L A coustume de conserver dans un vaisseau
sacré la Sainte Eucharistie, est si ancienne, qu'elle estoit
connuë dés le siecle du Concile de Nicée. Et
pour ce qui est de porter la Sainte Eucharistie aux malades, outre
que c'est une chose tout-à-fait conforme à la raison,
& à l'équité, il se trouve en plusieurs
Canons des Ordonnances, qui recommandent aux Eglises, d'en conserver
soigneusement la pratique ; & il se voit que ç'a
esté l'ancien usage observé de tout temps dans l'Eglise :
c'est pourquoy le Saint Concile ordonne, qu'il faut absolument
retenir cette coustume si salutaire, & si nécessaire.
S I personne ne se doit exposer à l'éxercice
d'aucune fonction sainte, sans une sainte préparation ;
il est certain, que plus ce Sacrement céleste est reconnu
saint & divin par un Chrestien, plus il doit prendre garde
avec soin de n'en approcher, & de ne le recevoir qu'avec un
grand respect, & une grande sainteté ; principalement
aprés ces paroles pleines de terreur, que nous lisons dans
l'Apostre, Quiconque le mange, & le boit indignement, mange
et boit sa propre condamnation, ne faisant pas le discernement
qu'il doit du Corps du Seigneur (I. Cor. 11. 29.).
C'est pourquoy, celuy qui voudra communier, doit rappeler en sa
mémoire ce précepte, Que chacun s'éxamine
soy-mesme (I. Cor. 11. 28.). Or la coustume de l'Eglise
fait voir, que cét éxamen nécessaire consiste,
en ce que nulle personne, se sentant la conscience chargée
d'un péché mortel, quelque contrition qu'il luy
semble en avoir, ne doit s'approcher de la Sainte Eucharistie,
sans avoir fait préceder la Confession Sacramentelle. Ce
que le Saint Concile ordonne devoir estre perpetuellement observé
par tous les Chrestiens, & mesme par les Prestres qui se trouvent
dans l'obligation de célébrer par le devoir de leur
employ, pourveû qu'ils ne manquent point de Confesseur.

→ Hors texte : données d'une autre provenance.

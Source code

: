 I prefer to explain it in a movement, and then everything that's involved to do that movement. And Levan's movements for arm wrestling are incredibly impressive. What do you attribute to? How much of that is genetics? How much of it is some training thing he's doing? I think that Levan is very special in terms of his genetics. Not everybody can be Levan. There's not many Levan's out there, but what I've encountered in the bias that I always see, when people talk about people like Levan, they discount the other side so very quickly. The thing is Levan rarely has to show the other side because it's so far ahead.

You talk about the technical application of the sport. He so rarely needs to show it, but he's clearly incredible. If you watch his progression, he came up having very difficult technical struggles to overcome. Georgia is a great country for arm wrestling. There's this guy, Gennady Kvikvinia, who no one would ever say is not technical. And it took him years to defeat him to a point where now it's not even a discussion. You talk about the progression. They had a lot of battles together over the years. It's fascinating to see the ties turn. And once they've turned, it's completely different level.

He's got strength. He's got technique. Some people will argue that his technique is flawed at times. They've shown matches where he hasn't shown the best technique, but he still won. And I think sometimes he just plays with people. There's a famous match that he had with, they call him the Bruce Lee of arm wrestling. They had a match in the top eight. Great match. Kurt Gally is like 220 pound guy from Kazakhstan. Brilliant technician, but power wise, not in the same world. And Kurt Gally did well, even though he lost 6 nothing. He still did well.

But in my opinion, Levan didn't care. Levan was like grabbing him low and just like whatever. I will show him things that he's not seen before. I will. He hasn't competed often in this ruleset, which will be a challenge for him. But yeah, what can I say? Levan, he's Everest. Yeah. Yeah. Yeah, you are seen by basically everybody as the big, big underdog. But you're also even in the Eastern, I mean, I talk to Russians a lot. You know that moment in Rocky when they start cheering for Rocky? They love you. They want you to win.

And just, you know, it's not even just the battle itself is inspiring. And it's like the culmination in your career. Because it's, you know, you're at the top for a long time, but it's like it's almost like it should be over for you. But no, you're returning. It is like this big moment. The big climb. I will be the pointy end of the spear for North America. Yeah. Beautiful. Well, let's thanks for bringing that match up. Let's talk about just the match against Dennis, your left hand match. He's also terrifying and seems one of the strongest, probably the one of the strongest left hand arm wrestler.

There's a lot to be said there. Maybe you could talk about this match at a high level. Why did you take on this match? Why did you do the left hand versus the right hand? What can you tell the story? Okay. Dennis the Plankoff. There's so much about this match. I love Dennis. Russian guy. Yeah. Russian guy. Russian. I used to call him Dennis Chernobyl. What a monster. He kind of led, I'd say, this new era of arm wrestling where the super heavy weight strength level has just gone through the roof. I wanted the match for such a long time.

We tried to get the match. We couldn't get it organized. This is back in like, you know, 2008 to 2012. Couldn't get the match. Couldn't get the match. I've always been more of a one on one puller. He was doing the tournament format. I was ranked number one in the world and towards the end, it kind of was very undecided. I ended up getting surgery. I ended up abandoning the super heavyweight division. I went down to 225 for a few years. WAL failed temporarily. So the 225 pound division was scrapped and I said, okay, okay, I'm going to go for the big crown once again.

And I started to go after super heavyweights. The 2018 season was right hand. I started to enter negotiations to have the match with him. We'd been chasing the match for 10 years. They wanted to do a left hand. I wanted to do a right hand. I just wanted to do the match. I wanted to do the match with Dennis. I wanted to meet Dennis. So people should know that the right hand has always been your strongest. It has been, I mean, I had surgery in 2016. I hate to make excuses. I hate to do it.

Que si par une nécessité pressante un Prestre célebre
sans s'estre confessé auparavant ; qu'il ne manque
pas de le faire le plustost qu'il pourra.
Q UANT à l'usage
du tres-Saint Sacrement, nos Peres ont tres-bien & tres-sagement
distingué trois manieres de le recevoir, nous enseignant
que les uns ne le reçoivent que sacramentellement ;
& ce sont ceux qui sont en péché : les
autres seulement spirituellement, sçavoir ceux qui mangeant
d'affection & d'intention ce Pain céleste qu'ils se
proposent, en sentent le fruit & l'utilité, en vertu
de cette Foy vive, qui opere par la charité : les
troisiémes le reçoivent sacramentellement, &
spirituellement tout ensemble ; & ce sont ceux qui s'éxaminent,
& se préparent de telle maniere, avant que de s'approcher
de cette divine Table, qu'ils s'y présentent avec la robe
nuptiale. Or dans la réception Sacramentelle, la coustume
a toûjours esté dans l'Eglise, que les Laïques
receûssent la Communion des Prestres ; & que les
Prestres célébrans, se communiassent eux-mesmes :
& cette coustume doit estre gardée, & retenuë
avec justice, & raison, comme venant de la tradition des Apostres.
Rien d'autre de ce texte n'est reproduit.